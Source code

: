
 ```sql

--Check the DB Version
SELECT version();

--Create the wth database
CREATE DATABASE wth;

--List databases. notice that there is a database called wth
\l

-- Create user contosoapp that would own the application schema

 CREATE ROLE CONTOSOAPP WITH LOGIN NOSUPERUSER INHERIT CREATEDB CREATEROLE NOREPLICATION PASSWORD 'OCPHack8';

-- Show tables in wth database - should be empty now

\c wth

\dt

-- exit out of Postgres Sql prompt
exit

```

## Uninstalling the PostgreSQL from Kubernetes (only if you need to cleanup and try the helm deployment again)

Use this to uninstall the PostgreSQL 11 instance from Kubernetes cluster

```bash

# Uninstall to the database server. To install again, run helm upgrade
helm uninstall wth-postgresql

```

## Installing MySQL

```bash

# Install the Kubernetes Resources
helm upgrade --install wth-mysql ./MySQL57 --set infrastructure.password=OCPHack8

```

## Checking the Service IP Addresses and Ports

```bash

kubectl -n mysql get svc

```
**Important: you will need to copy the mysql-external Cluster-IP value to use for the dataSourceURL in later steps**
************
If a line of the records above contains the word "from", count it; then give the total and nothing more.

2